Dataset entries

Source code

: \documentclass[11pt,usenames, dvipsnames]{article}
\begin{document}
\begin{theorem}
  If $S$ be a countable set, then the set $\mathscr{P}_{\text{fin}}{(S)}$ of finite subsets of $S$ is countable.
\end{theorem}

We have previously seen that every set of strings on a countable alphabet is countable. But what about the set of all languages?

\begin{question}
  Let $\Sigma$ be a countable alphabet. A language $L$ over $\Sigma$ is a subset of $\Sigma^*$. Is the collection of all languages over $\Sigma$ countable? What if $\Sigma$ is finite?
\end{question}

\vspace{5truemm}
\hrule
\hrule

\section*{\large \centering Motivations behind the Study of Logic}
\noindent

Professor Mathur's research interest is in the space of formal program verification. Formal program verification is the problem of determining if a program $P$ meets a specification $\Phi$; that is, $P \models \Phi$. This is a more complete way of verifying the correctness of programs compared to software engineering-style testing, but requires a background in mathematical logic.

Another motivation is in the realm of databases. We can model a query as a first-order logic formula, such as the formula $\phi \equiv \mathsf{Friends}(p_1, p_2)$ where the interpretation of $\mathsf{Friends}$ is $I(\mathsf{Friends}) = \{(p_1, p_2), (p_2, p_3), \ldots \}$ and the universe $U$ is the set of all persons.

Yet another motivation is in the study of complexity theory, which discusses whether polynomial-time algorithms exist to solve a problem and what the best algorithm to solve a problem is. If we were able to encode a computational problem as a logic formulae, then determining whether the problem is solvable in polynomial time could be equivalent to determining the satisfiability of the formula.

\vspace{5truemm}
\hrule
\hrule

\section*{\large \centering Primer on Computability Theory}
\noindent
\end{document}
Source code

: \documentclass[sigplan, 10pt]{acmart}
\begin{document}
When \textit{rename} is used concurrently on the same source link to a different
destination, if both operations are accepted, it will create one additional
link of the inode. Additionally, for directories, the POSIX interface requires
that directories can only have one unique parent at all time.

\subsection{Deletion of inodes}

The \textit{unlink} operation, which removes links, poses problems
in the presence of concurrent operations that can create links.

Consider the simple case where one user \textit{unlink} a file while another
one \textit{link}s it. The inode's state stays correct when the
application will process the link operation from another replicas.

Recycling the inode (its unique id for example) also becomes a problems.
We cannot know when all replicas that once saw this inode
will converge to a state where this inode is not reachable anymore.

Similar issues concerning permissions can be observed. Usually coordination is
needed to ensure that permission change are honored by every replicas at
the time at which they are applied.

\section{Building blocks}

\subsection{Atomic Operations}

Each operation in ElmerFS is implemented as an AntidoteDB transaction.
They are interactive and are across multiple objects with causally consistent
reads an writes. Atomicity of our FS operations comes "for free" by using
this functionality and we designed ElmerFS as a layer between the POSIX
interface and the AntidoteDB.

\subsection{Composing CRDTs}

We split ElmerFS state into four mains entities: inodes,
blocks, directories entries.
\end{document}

▸ **Task item**
Search the entries for the string "large" and return each line where it turns up.

▸ **Your response**
\section*{\large \centering Motivations behind the Study of Logic}
\section*{\large \centering Primer on Computability Theory}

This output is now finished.